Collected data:

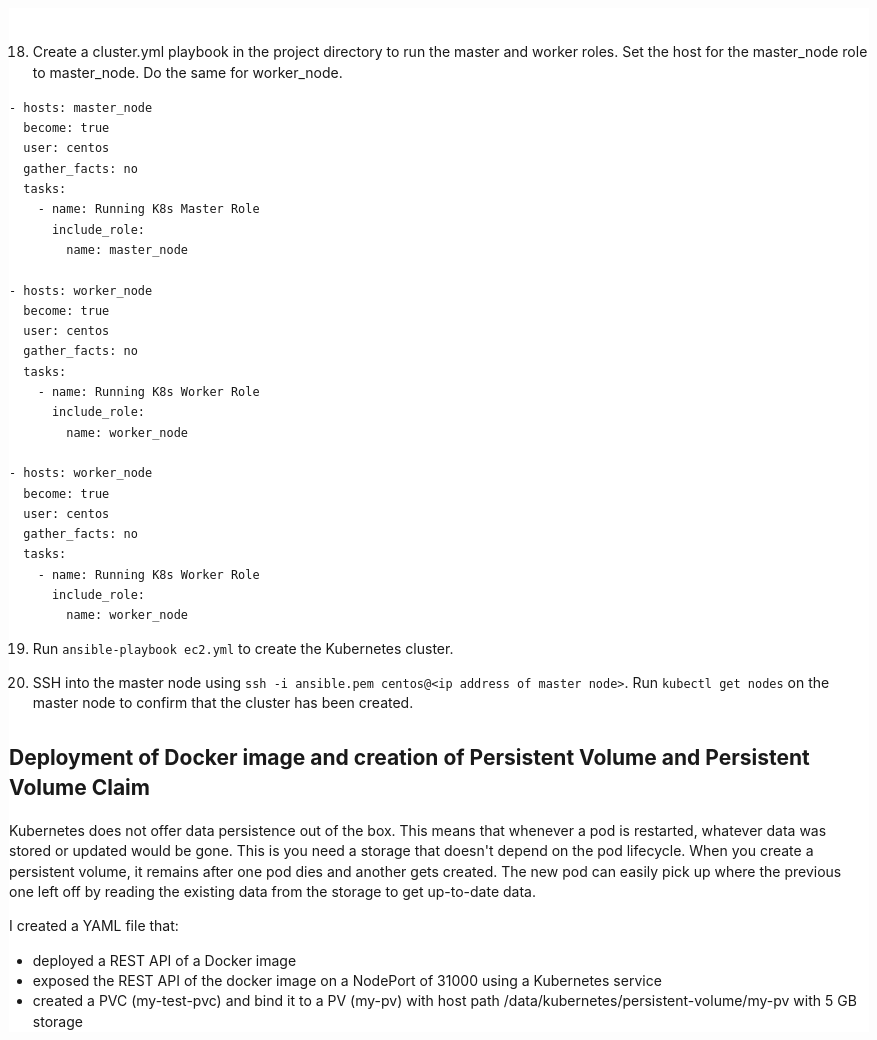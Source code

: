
 ```
  
 ```

18. Create a cluster.yml playbook in the project directory to run the master and worker roles. Set the host for the master_node role to master_node. Do the same for worker_node. 

```
- hosts: master_node
  become: true
  user: centos
  gather_facts: no
  tasks:
    - name: Running K8s Master Role
      include_role:
        name: master_node

- hosts: worker_node
  become: true
  user: centos
  gather_facts: no
  tasks:
    - name: Running K8s Worker Role
      include_role:
        name: worker_node

- hosts: worker_node
  become: true
  user: centos
  gather_facts: no
  tasks:
    - name: Running K8s Worker Role
      include_role:
        name: worker_node
```

19. Run `ansible-playbook ec2.yml` to create the Kubernetes cluster.


20. SSH into the master node using `ssh -i ansible.pem centos@<ip address of master node>`. Run `kubectl get nodes` on the master node to confirm that the cluster has been created. 
</a>
  
<a name="deploy">

## Deployment of Docker image and creation of Persistent Volume and Persistent Volume Claim
Kubernetes does not offer data persistence out of the box. This means that whenever a pod is restarted, whatever data was stored or updated would be gone. This is you need a storage that doesn't depend on the pod lifecycle. When you create a persistent volume, it remains after one pod dies and another gets created. The new pod can easily pick up where the previous one left off by reading the existing data from the storage to get up-to-date data.

I created a YAML file that:
- deployed a REST API of a Docker image
- exposed the REST API of the docker image on a NodePort of 31000 using a Kubernetes service
- created a PVC (my-test-pvc) and bind it to a PV (my-pv) with host path /data/kubernetes/persistent-volume/my-pv with 5 GB storage
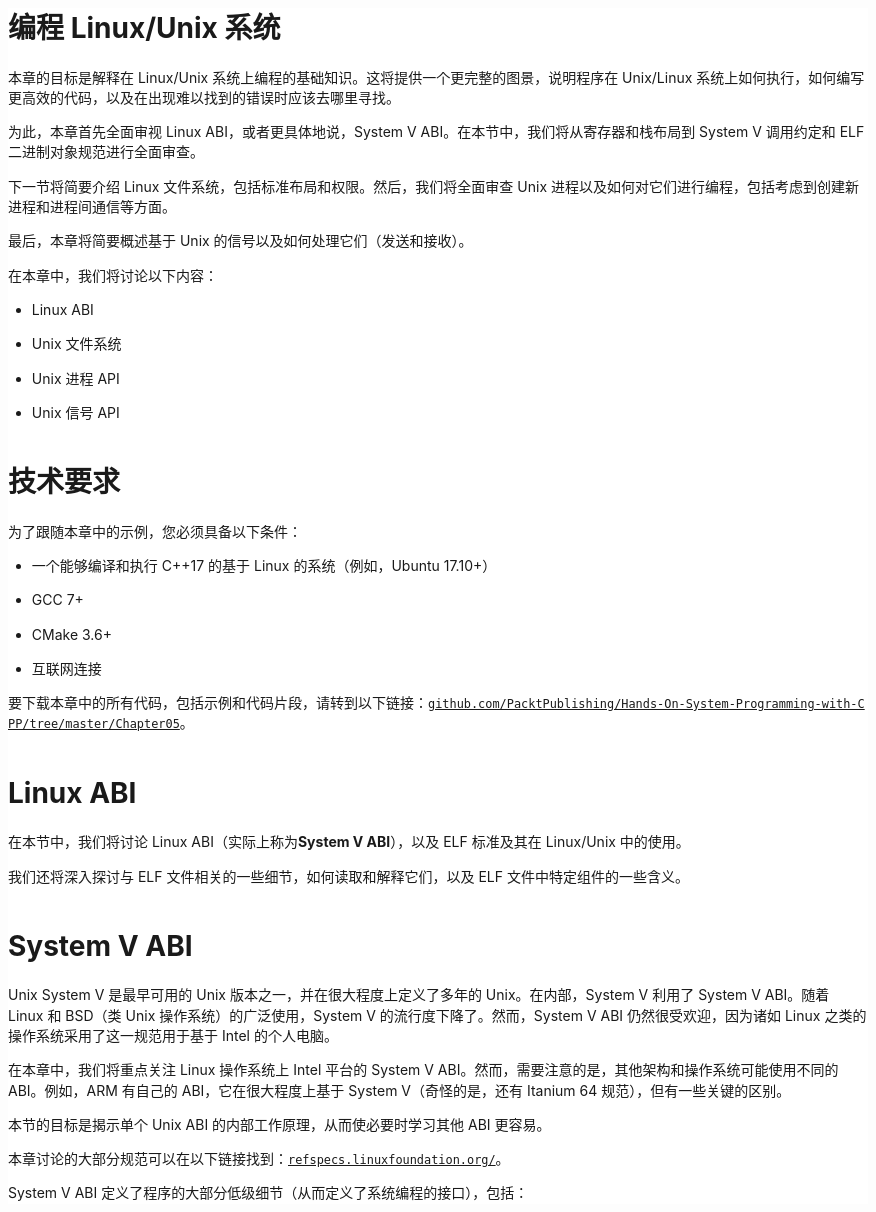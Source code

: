 # 编程 Linux/Unix 系统

本章的目标是解释在 Linux/Unix 系统上编程的基础知识。这将提供一个更完整的图景，说明程序在 Unix/Linux 系统上如何执行，如何编写更高效的代码，以及在出现难以找到的错误时应该去哪里寻找。

为此，本章首先全面审视 Linux ABI，或者更具体地说，System V ABI。在本节中，我们将从寄存器和栈布局到 System V 调用约定和 ELF 二进制对象规范进行全面审查。

下一节将简要介绍 Linux 文件系统，包括标准布局和权限。然后，我们将全面审查 Unix 进程以及如何对它们进行编程，包括考虑到创建新进程和进程间通信等方面。

最后，本章将简要概述基于 Unix 的信号以及如何处理它们（发送和接收）。

在本章中，我们将讨论以下内容：

+   Linux ABI

+   Unix 文件系统

+   Unix 进程 API

+   Unix 信号 API

# 技术要求

为了跟随本章中的示例，您必须具备以下条件：

+   一个能够编译和执行 C++17 的基于 Linux 的系统（例如，Ubuntu 17.10+）

+   GCC 7+

+   CMake 3.6+

+   互联网连接

要下载本章中的所有代码，包括示例和代码片段，请转到以下链接：[`github.com/PacktPublishing/Hands-On-System-Programming-with-CPP/tree/master/Chapter05`](https://github.com/PacktPublishing/Hands-On-System-Programming-with-CPP/tree/master/Chapter05)。

# Linux ABI

在本节中，我们将讨论 Linux ABI（实际上称为**System V ABI**），以及 ELF 标准及其在 Linux/Unix 中的使用。

我们还将深入探讨与 ELF 文件相关的一些细节，如何读取和解释它们，以及 ELF 文件中特定组件的一些含义。

# System V ABI

Unix System V 是最早可用的 Unix 版本之一，并在很大程度上定义了多年的 Unix。在内部，System V 利用了 System V ABI。随着 Linux 和 BSD（类 Unix 操作系统）的广泛使用，System V 的流行度下降了。然而，System V ABI 仍然很受欢迎，因为诸如 Linux 之类的操作系统采用了这一规范用于基于 Intel 的个人电脑。

在本章中，我们将重点关注 Linux 操作系统上 Intel 平台的 System V ABI。然而，需要注意的是，其他架构和操作系统可能使用不同的 ABI。例如，ARM 有自己的 ABI，它在很大程度上基于 System V（奇怪的是，还有 Itanium 64 规范），但有一些关键的区别。

本节的目标是揭示单个 Unix ABI 的内部工作原理，从而使必要时学习其他 ABI 更容易。

本章讨论的大部分规范可以在以下链接找到：[`refspecs.linuxfoundation.org/`](https://refspecs.linuxfoundation.org/)。

System V ABI 定义了程序的大部分低级细节（从而定义了系统编程的接口），包括：
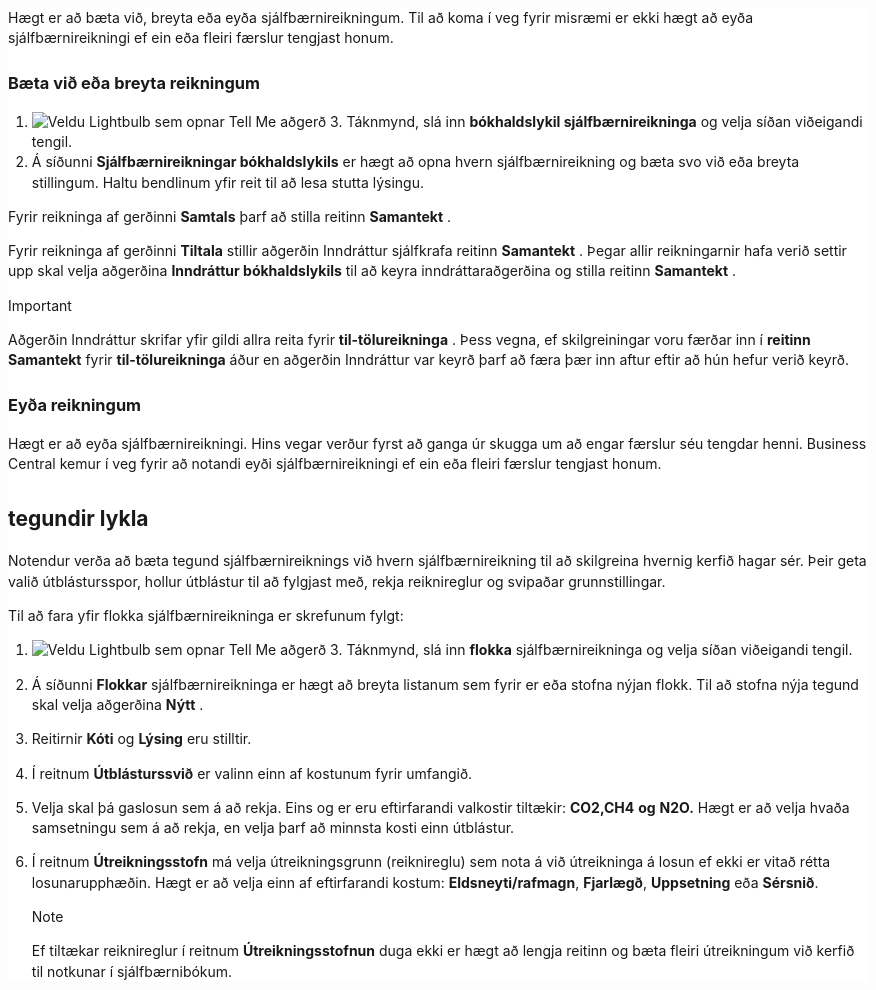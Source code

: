 Hægt er að bæta við, breyta eða eyða sjálfbærnireikningum. Til að koma í veg fyrir misræmi er ekki hægt að eyða sjálfbærnireikningi ef ein eða fleiri færslur tengjast honum.

### <a name="add-or-change-accounts"></a>Bæta við eða breyta reikningum

1.  ![Veldu Lightbulb sem opnar Tell Me aðgerð 3.](media/ui-search/search_small.png "Segðu mér hvað þú vilt gera") Táknmynd, slá inn **bókhaldslykil sjálfbærnireikninga** og velja síðan viðeigandi tengil.
2. Á síðunni **Sjálfbærnireikningar bókhaldslykils** er hægt að opna hvern sjálfbærnireikning og bæta svo við eða breyta stillingum. Haltu bendlinum yfir reit til að lesa stutta lýsingu.

Fyrir reikninga af gerðinni **Samtals** þarf að stilla reitinn **Samantekt** .

Fyrir reikninga af gerðinni **Tiltala** stillir aðgerðin Inndráttur sjálfkrafa reitinn **Samantekt** . Þegar allir reikningarnir hafa verið settir upp skal velja aðgerðina **Inndráttur bókhaldslykils** til að keyra inndráttaraðgerðina og stilla reitinn **Samantekt** .

> [!IMPORTANT]
> Aðgerðin Inndráttur skrifar yfir gildi allra reita fyrir **til-tölureikninga** . Þess vegna, ef skilgreiningar voru færðar inn í **reitinn Samantekt** fyrir **til-tölureikninga** áður en aðgerðin Inndráttur var keyrð þarf að færa þær inn aftur eftir að hún hefur verið keyrð.

### <a name="delete-accounts"></a>Eyða reikningum

Hægt er að eyða sjálfbærnireikningi. Hins vegar verður fyrst að ganga úr skugga um að engar færslur séu tengdar henni. Business Central kemur í veg fyrir að notandi eyði sjálfbærnireikningi ef ein eða fleiri færslur tengjast honum.

## <a name="account-categories"></a>tegundir lykla

Notendur verða að bæta tegund sjálfbærnireiknings við hvern sjálfbærnireikning til að skilgreina hvernig kerfið hagar sér. Þeir geta valið útblástursspor, hollur útblástur til að fylgjast með, rekja reiknireglur og svipaðar grunnstillingar.

Til að fara yfir flokka sjálfbærnireikninga er skrefunum fylgt:

1.  ![Veldu Lightbulb sem opnar Tell Me aðgerð 3.](media/ui-search/search_small.png "Segðu mér hvað þú vilt gera") Táknmynd, slá inn **flokka** sjálfbærnireikninga og velja síðan viðeigandi tengil.
2. Á síðunni **Flokkar** sjálfbærnireikninga er hægt að breyta listanum sem fyrir er eða stofna nýjan flokk. Til að stofna nýja tegund skal velja aðgerðina **Nýtt** .
3. Reitirnir **Kóti** og **Lýsing** eru stilltir.
4. Í reitnum **Útblásturssvið** er valinn einn af kostunum fyrir umfangið.
5. Velja skal þá gaslosun sem á að rekja. Eins og er eru eftirfarandi valkostir tiltækir: **CO2,CH4** **og** **N2O.** Hægt er að velja hvaða samsetningu sem á að rekja, en velja þarf að minnsta kosti einn útblástur.
6. Í reitnum **Útreikningsstofn** má velja útreikningsgrunn (reiknireglu) sem nota á við útreikninga á losun ef ekki er vitað rétta losunarupphæðin. Hægt er að velja einn af eftirfarandi kostum: **Eldsneyti/rafmagn**, **Fjarlægð**, **Uppsetning** eða **Sérsnið**.

    > [!NOTE]
    > Ef tiltækar reiknireglur í reitnum **Útreikningsstofnun** duga ekki er hægt að lengja reitinn og bæta fleiri útreikningum við kerfið til notkunar í sjálfbærnibókum.
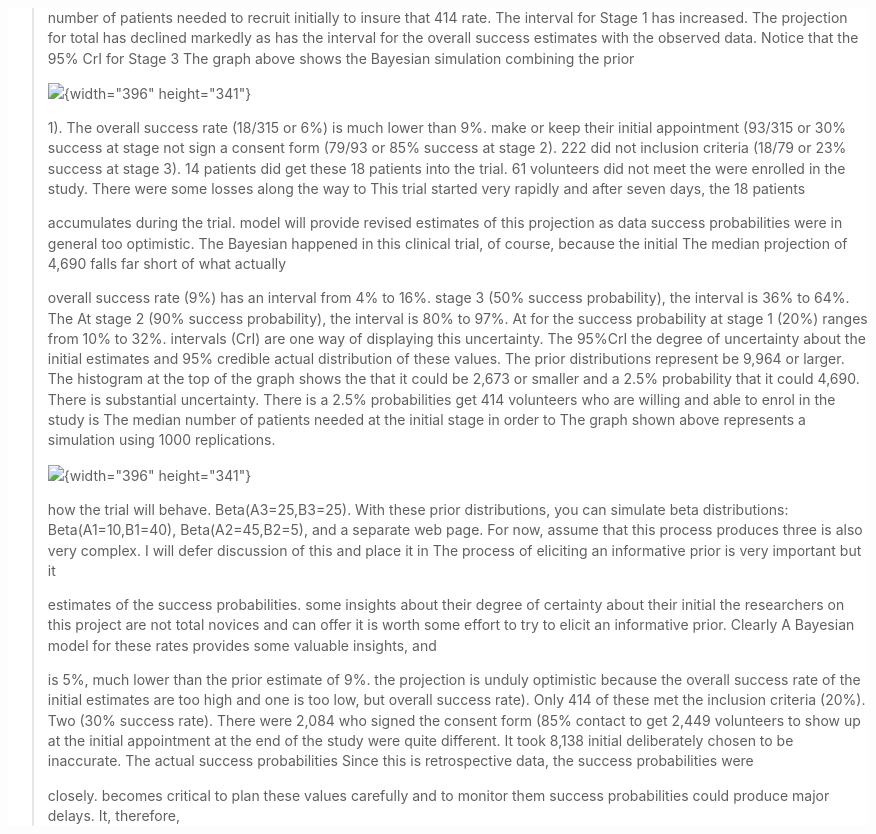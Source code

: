 > number of patients needed to recruit initially to insure that 414
> rate. The interval for Stage 1 has increased. The projection for total
> has declined markedly as has the interval for the overall success
> estimates with the observed data. Notice that the 95% CrI for Stage 3
> The graph above shows the Bayesian simulation combining the prior
>
> ![](../04/images/Refusa2a.gif){width="396" height="341"}
>
> 1). The overall success rate (18/315 or 6%) is much lower than 9%.
> make or keep their initial appointment (93/315 or 30% success at stage
> not sign a consent form (79/93 or 85% success at stage 2). 222 did not
> inclusion criteria (18/79 or 23% success at stage 3). 14 patients did
> get these 18 patients into the trial. 61 volunteers did not meet the
> were enrolled in the study. There were some losses along the way to
> This trial started very rapidly and after seven days, the 18 patients
>
> accumulates during the trial.
> model will provide revised estimates of this projection as data
> success probabilities were in general too optimistic. The Bayesian
> happened in this clinical trial, of course, because the initial
> The median projection of 4,690 falls far short of what actually
>
> overall success rate (9%) has an interval from 4% to 16%.
> stage 3 (50% success probability), the interval is 36% to 64%. The
> At stage 2 (90% success probability), the interval is 80% to 97%. At
> for the success probability at stage 1 (20%) ranges from 10% to 32%.
> intervals (CrI) are one way of displaying this uncertainty. The 95%CrI
> the degree of uncertainty about the initial estimates and 95% credible
> actual distribution of these values. The prior distributions represent
> be 9,964 or larger. The histogram at the top of the graph shows the
> that it could be 2,673 or smaller and a 2.5% probability that it could
> 4,690. There is substantial uncertainty. There is a 2.5% probabilities
> get 414 volunteers who are willing and able to enrol in the study is
> The median number of patients needed at the initial stage in order to
> The graph shown above represents a simulation using 1000 replications.
>
> ![](../04/images/Refusa1a.gif){width="396" height="341"}
>
> how the trial will behave.
> Beta(A3=25,B3=25). With these prior distributions, you can simulate
> beta distributions: Beta(A1=10,B1=40), Beta(A2=45,B2=5), and
> a separate web page. For now, assume that this process produces three
> is also very complex. I will defer discussion of this and place it in
> The process of eliciting an informative prior is very important but it
>
> estimates of the success probabilities.
> some insights about their degree of certainty about their initial
> the researchers on this project are not total novices and can offer
> it is worth some effort to try to elicit an informative prior. Clearly
> A Bayesian model for these rates provides some valuable insights, and
>
> is 5%, much lower than the prior estimate of 9%.
> the projection is unduly optimistic because the overall success rate
> of the initial estimates are too high and one is too low, but overall
> success rate). Only 414 of these met the inclusion criteria (20%). Two
> (30% success rate). There were 2,084 who signed the consent form (85%
> contact to get 2,449 volunteers to show up at the initial appointment
> at the end of the study were quite different. It took 8,138 initial
> deliberately chosen to be inaccurate. The actual success probabilities
> Since this is retrospective data, the success probabilities were
>
> closely.
> becomes critical to plan these values carefully and to monitor them
> success probabilities could produce major delays. It, therefore,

**Exercise instructions:** Copy range, inclusive: the line holding "low, but overall" to the line holding "to monitor them". Reproduce exactly those lines of the records above and no others.

**Response to the exercise:**
> of the initial estimates are too high and one is too low, but overall
> success rate). Only 414 of these met the inclusion criteria (20%). Two
> (30% success rate). There were 2,084 who signed the consent form (85%
> contact to get 2,449 volunteers to show up at the initial appointment
> at the end of the study were quite different. It took 8,138 initial
> deliberately chosen to be inaccurate. The actual success probabilities
> Since this is retrospective data, the success probabilities were
>
> closely.
> becomes critical to plan these values carefully and to monitor them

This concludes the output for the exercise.